July 16, 2007

Framestore CFC Creates Kreacher and Creatures for Harry Potter Film

London - Harry Potter and the Order of the Phoenix is Harry Potter's fifth cinematic outing. The film is a Warner Brothers Pictures production, and is directed by David Yates. It opens in cinemas worldwide on July 13th, and Framestore CFC is again along for the broomstick ride. This time around the company's CG contributions included a herd of centaurs, a sinister house-elf named Kreacher, and, for the first time, the film's title sequence.

Much of the wizarding world, including the Ministry of Magic, is in denial about Lord Voldemort's return. The Order of the Phoenix is a group formed by Dumbledore to resist and counter Voldemort. Cornelius Fudge, Minister for Magic, suspects that Dumbledore is using these claims of The Dark Lord's return as a means to overthrow Fudge as Minister. In retaliation, a new Defence Against the Dark Arts teacher is appointed by the Ministry, with the real aim of monitoring and controlling Hogwarts. This new teacher, Professor Dolores Umbridge, imposes strict new teachings and rules, forcing a group of students, under Harry's tutelage, to form a club by the name of Dumbledore's Army...

Heading the team for Framestore CFC was veteran VFX supervisor, Craig Lyn. "We have made a name for ourselves producing creatures with real character for the Potter films, creatures such as the Cornish Pixies and Buckbeak the Hippogriff" he says. "The centaurs and Kreacher gave us a chance to build on this reputation, both technically and artistically."

The centaurs of J.K. Rowling's vision are not the cute, prettified creatures of Disney's Fantasia, but rather fierce, mysterious beast-men, in whom the human half leans towards the caveman in appearance. They feature chiefly in one key sequence in Harry Potter and the Order of the Phoenix -- an encounter with Harry, Ron, Hermione, and the appalling Professor Umbridge in the Forbidden Forest. During a tense face-off, one of the centaurs is hurt by Professor Umbridge, who subsequently finds herself being carried off into the woods by the enraged half-men.

"Purely from a technical point of view, there were a number of aspects to the centaurs that Framestore CFC hadn't tackled before," says Lyn. "Skin moving over muscle, the muscle dynamics and the dynamic hair simulations, for example. Not only that, but there were up to 12 of them onscreen at once."

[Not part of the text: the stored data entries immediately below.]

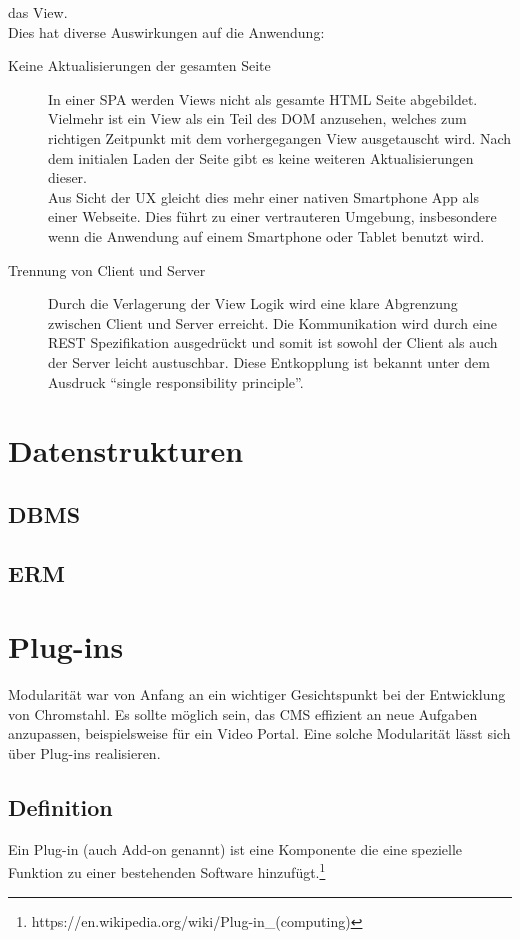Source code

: das View.\\
Dies hat diverse Auswirkungen auf die Anwendung: 
\begin{description}
  \item[Keine Aktualisierungen der gesamten Seite]In einer \ac{SPA} werden Views
    nicht als gesamte \ac{HTML} Seite abgebildet. Vielmehr ist ein View als ein
    Teil des \ac{DOM} anzusehen, welches zum richtigen Zeitpunkt mit dem
    vorhergegangen View ausgetauscht wird. Nach dem initialen Laden der Seite
    gibt es keine weiteren Aktualisierungen dieser.\\
    Aus Sicht der \ac{UX}
    gleicht dies mehr einer nativen Smartphone App als einer Webseite. Dies
    führt zu einer vertrauteren Umgebung, insbesondere wenn die Anwendung auf
    einem Smartphone oder Tablet benutzt wird.
  \item[Trennung von Client und Server]Durch die Verlagerung der
    View Logik wird eine klare Abgrenzung zwischen Client und Server erreicht.
    Die Kommunikation wird durch eine \ac{REST} Spezifikation ausgedrückt und
    somit ist sowohl der Client als auch der Server leicht austuschbar. Diese
    Entkopplung ist bekannt unter dem Ausdruck ``single responsibility principle''\cite{cleancode}.
\end{description}

\section{Datenstrukturen}
\subsection{\acl{DBMS}}
\subsection{\acl{ERM}}
\section{Plug-ins}
Modularität war von Anfang an ein wichtiger Gesichtspunkt bei der Entwicklung
von Chromstahl. Es sollte möglich sein, das \ac{CMS} effizient an neue Aufgaben
anzupassen, beispielsweise für ein Video Portal. Eine solche Modularität lässt
sich über Plug-ins realisieren.
\subsection{Definition}
Ein Plug-in (auch Add-on genannt) ist eine Komponente die eine spezielle
Funktion zu einer bestehenden Software
hinzufügt.\footnote{https://en.wikipedia.org/wiki/Plug-in\_(computing)}
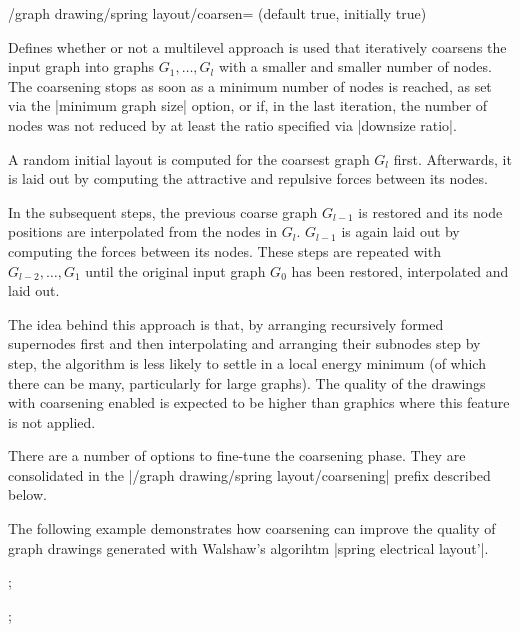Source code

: \begin{key}{/graph drawing/spring layout/coarsen=
  (default true, initially true)}

  Defines whether or not a multilevel approach is used that
  iteratively coarsens the input graph into graphs $G_1,\dots,G_l$ with 
  a smaller and smaller number of nodes. The coarsening stops as soon as
  a minimum number of nodes is reached, as set via the 
  |minimum graph size| option, or if, in the last iteration, the 
  number of nodes was not reduced by at least the ratio specified via 
  |downsize ratio|. 

  A random initial layout is computed for the coarsest graph $G_l$ first.
  Afterwards, it is laid out by computing the attractive and repulsive
  forces between its nodes. 
  
  In the subsequent steps, the previous coarse graph $G_{l-1}$ is 
  restored and its node positions are interpolated from the nodes in 
  $G_l$. $G_{l-1}$ is again laid out by computing the forces between 
  its nodes. These steps are repeated with $G_{l-2},\dots,G_1$ until 
  the original input graph $G_0$ has been restored, interpolated 
  and laid out.

  The idea behind this approach is that, by arranging recursively 
  formed supernodes first and then interpolating and arranging their
  subnodes step by step, the algorithm is less likely to settle in a
  local energy minimum (of which there can be many, particularly for
  large graphs). The quality of the drawings with coarsening enabled is
  expected to be higher than graphics where this feature is not applied.

  There are a number of options to fine-tune the coarsening phase.
  They are consolidated in the |/graph drawing/spring layout/coarsening|
  prefix described below.

  The following example demonstrates how coarsening can improve the
  quality of graph drawings generated with Walshaw's algorihtm 
  |spring electrical layout'|.
  \begin{codeexample}[width=5cm]
\tikz {};

\tikz {};
  \end{codeexample}
\end{key}

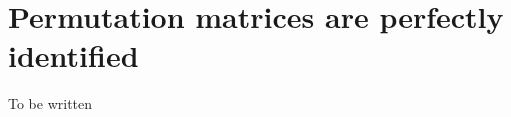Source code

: \section{Permutation matrices are perfectly identified}

\label{sec:miracle}

To be written








































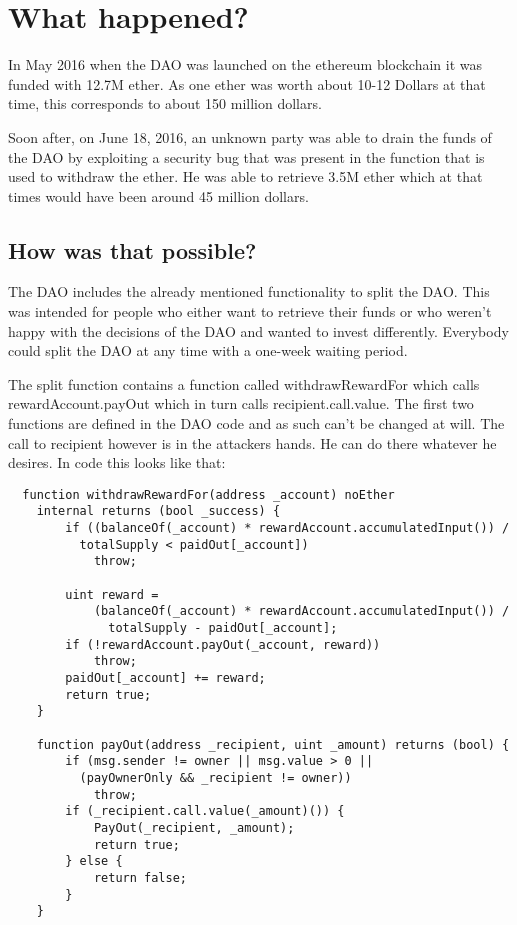 \documentclass[a4paper, 11pt]{scrartcl}
\begin{document}
\section{What happened?}

In May 2016 when the DAO was launched on the ethereum blockchain it was funded with 12.7M ether.
As one ether was worth about 10-12 Dollars at that time, this corresponds to about 150 million dollars.

Soon after, on June 18, 2016, an unknown party was able to drain the funds of the DAO by exploiting a security bug that was present in the function that is used to withdraw the ether.
He was able to retrieve 3.5M ether which at that times would have been around 45 million dollars.

\subsection{How was that possible?}

The DAO includes the already mentioned functionality to split the DAO.
This was intended for people who either want to retrieve their funds or who weren't happy with the decisions of the DAO and wanted to invest differently.
Everybody could split the DAO at any time with a one-week waiting period.

The split function contains a function called withdrawRewardFor which calls rewardAccount.payOut which in turn calls \textunderscore recipient.call.value. The first two functions are defined in the DAO code and as such can't be changed at will. The call to recipient however is in the attackers hands. He can do there whatever he desires. In code this looks like that: \cite{deconstructingDaoAttack}

\begin{verbatim}
  function withdrawRewardFor(address _account) noEther 
    internal returns (bool _success) {
        if ((balanceOf(_account) * rewardAccount.accumulatedInput()) /
          totalSupply < paidOut[_account])
            throw;

        uint reward =
            (balanceOf(_account) * rewardAccount.accumulatedInput()) /
              totalSupply - paidOut[_account];
        if (!rewardAccount.payOut(_account, reward))
            throw;
        paidOut[_account] += reward;
        return true;
    }

    function payOut(address _recipient, uint _amount) returns (bool) {
        if (msg.sender != owner || msg.value > 0 ||
          (payOwnerOnly && _recipient != owner))
            throw;
        if (_recipient.call.value(_amount)()) {
            PayOut(_recipient, _amount);
            return true;
        } else {
            return false;
        }
    }
\end{verbatim}
\end{document}
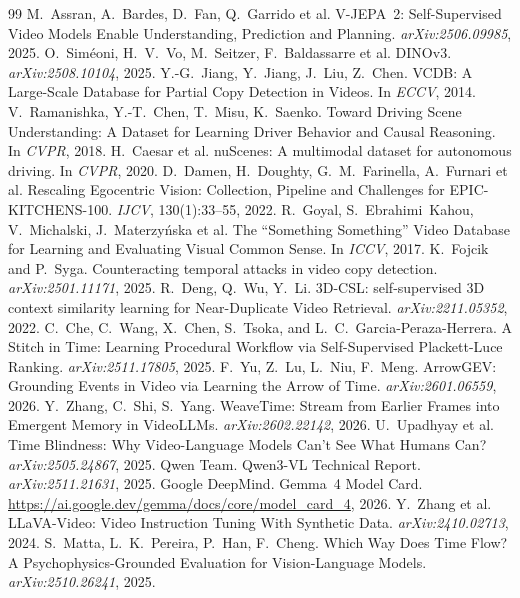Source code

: \documentclass{article}
\theoremstyle{remark}
\begin{document}
\begin{thebibliography}{99}
 M.~Assran, A.~Bardes, D.~Fan, Q.~Garrido et al. V-JEPA~2: Self-Supervised Video Models Enable Understanding, Prediction and Planning. \emph{arXiv:2506.09985}, 2025.
 O.~Sim\'{e}oni, H.~V.~Vo, M.~Seitzer, F.~Baldassarre et al. DINOv3. \emph{arXiv:2508.10104}, 2025.
 Y.-G.~Jiang, Y.~Jiang, J.~Liu, Z.~Chen. VCDB: A Large-Scale Database for Partial Copy Detection in Videos. In \emph{ECCV}, 2014.
 V.~Ramanishka, Y.-T.~Chen, T.~Misu, K.~Saenko. Toward Driving Scene Understanding: A Dataset for Learning Driver Behavior and Causal Reasoning. In \emph{CVPR}, 2018.
 H.~Caesar et al. nuScenes: A multimodal dataset for autonomous driving. In \emph{CVPR}, 2020.
 D.~Damen, H.~Doughty, G.~M.~Farinella, A.~Furnari et al. Rescaling Egocentric Vision: Collection, Pipeline and Challenges for EPIC-KITCHENS-100. \emph{IJCV}, 130(1):33--55, 2022.
 R.~Goyal, S.~Ebrahimi~Kahou, V.~Michalski, J.~Materzy\'nska et al. The ``Something Something'' Video Database for Learning and Evaluating Visual Common Sense. In \emph{ICCV}, 2017.
 K.~Fojcik and P.~Syga. Counteracting temporal attacks in video copy detection. \emph{arXiv:2501.11171}, 2025.
 R.~Deng, Q.~Wu, Y.~Li. 3D-CSL: self-supervised 3D context similarity learning for Near-Duplicate Video Retrieval. \emph{arXiv:2211.05352}, 2022.
 C.~Che, C.~Wang, X.~Chen, S.~Tsoka, and L.~C.~Garcia-Peraza-Herrera. A Stitch in Time: Learning Procedural Workflow via Self-Supervised Plackett-Luce Ranking. \emph{arXiv:2511.17805}, 2025.
 F.~Yu, Z.~Lu, L.~Niu, F.~Meng. ArrowGEV: Grounding Events in Video via Learning the Arrow of Time. \emph{arXiv:2601.06559}, 2026.
 Y.~Zhang, C.~Shi, S.~Yang. WeaveTime: Stream from Earlier Frames into Emergent Memory in VideoLLMs. \emph{arXiv:2602.22142}, 2026.
 U.~Upadhyay et al. Time Blindness: Why Video-Language Models Can't See What Humans Can? \emph{arXiv:2505.24867}, 2025.
 Qwen Team. Qwen3-VL Technical Report. \emph{arXiv:2511.21631}, 2025.
 Google DeepMind. Gemma~4 Model Card. \url{https://ai.google.dev/gemma/docs/core/model_card_4}, 2026.
 Y.~Zhang et al. LLaVA-Video: Video Instruction Tuning With Synthetic Data. \emph{arXiv:2410.02713}, 2024.
 S.~Matta, L.~K.~Pereira, P.~Han, F.~Cheng. Which Way Does Time Flow? A Psychophysics-Grounded Evaluation for Vision-Language Models. \emph{arXiv:2510.26241}, 2025.

\end{thebibliography}
\end{document}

As originally scripted, the centaurs had a great deal of dialogue, and so were the focus of much of the team's initial development work. A huge amount of effort went into pushing the new skin and muscle methods for doing overall bodies, with particular reference to the facial aspects. Ultimately, changes to the script during production meant a much reduced -- and virtually silent -- role for the centaurs.

"It was sad for us," says animation supervisor Max Solomon, "but it made sense in terms of the film -- they've got so much story to tell in just a couple of hours."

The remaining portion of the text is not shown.